Before I go off on my new pet peeve of sports, I want to congratulate the Hawaiian team for winning the Little League World Series.

The "Little Shane Victorinos" showed a lot of heart throughout the tournament and deserved to be crowned champions, even though the kids from Louisiana, or should I say the lefty closer/first baseman, choked the game harder than Jean Van de Velde at Carnoustie.

My pet peeve: Kids in the Little League World Series shaking the hands and congratulating their opponent for hitting a home run against them or making a great defensive play.

I’m sorry, and I’m sure Bleacher Report members are going to let me hear it on this, but I really don’t care. I need to get this out.

Just like I pleaded for kids to take their cleats off, I’m begging these kids to stop going up and shaking opponents’ hands after the other team does something good.
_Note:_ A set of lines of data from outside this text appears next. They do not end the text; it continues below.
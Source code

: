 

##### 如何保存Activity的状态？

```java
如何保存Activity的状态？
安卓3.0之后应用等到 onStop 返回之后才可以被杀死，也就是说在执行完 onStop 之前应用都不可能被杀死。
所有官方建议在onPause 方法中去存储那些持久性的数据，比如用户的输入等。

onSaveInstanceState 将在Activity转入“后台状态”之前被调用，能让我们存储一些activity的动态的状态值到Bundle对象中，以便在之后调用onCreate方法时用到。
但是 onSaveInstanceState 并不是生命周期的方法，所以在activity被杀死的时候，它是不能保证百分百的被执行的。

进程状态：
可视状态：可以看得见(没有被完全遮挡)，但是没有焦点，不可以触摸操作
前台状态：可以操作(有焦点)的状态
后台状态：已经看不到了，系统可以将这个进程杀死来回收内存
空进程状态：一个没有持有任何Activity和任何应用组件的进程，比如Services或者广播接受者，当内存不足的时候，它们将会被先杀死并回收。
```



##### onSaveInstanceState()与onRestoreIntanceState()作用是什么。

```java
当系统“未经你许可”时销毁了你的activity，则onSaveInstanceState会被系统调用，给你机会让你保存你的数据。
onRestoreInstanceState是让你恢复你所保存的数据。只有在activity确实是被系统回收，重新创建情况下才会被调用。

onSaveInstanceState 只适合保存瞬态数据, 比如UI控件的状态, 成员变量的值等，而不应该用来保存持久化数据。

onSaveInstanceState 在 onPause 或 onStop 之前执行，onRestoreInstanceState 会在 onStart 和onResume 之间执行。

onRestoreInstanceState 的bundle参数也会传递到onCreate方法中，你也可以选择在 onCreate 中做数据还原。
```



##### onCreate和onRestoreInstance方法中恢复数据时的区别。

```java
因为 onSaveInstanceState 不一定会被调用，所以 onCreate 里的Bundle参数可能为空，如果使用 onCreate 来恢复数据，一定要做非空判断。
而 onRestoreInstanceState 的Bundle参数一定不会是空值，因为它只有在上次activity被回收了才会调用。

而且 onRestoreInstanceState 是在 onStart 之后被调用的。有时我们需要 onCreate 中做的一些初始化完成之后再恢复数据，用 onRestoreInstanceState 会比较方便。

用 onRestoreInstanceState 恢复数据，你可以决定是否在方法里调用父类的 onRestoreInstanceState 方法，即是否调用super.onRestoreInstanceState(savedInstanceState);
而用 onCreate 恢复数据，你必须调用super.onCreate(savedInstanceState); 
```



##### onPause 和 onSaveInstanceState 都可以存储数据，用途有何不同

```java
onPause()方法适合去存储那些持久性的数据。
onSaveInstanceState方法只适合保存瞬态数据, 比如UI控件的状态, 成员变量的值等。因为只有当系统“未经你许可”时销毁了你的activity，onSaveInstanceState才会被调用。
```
I’m fine when a kid makes a diving catch to tell him nice play, but don’t go out of your way and shake his hand and slap him on the rear to congratulate him.

That would be like when these kids go to their welcome back dance in junior high and they really want to dance with this one girl, but she decides, when the DJ plays Chris Brown’s “Say Goodbye,” to dance with a kid from another school, to go to that guy and give him a handshake.

So, just like I hope none of these kids would do that, why is it hard to ask for a kid not to congratulate an opposing player for making a great play on them?

Sure, you will write, “Scott, Little League is about sportsmanship." Well, that’s why, America, every year there are fewer and fewer Americans in the MLB. Little League should be about teaching the kids the fundamentals of baseball in an exciting and organized format.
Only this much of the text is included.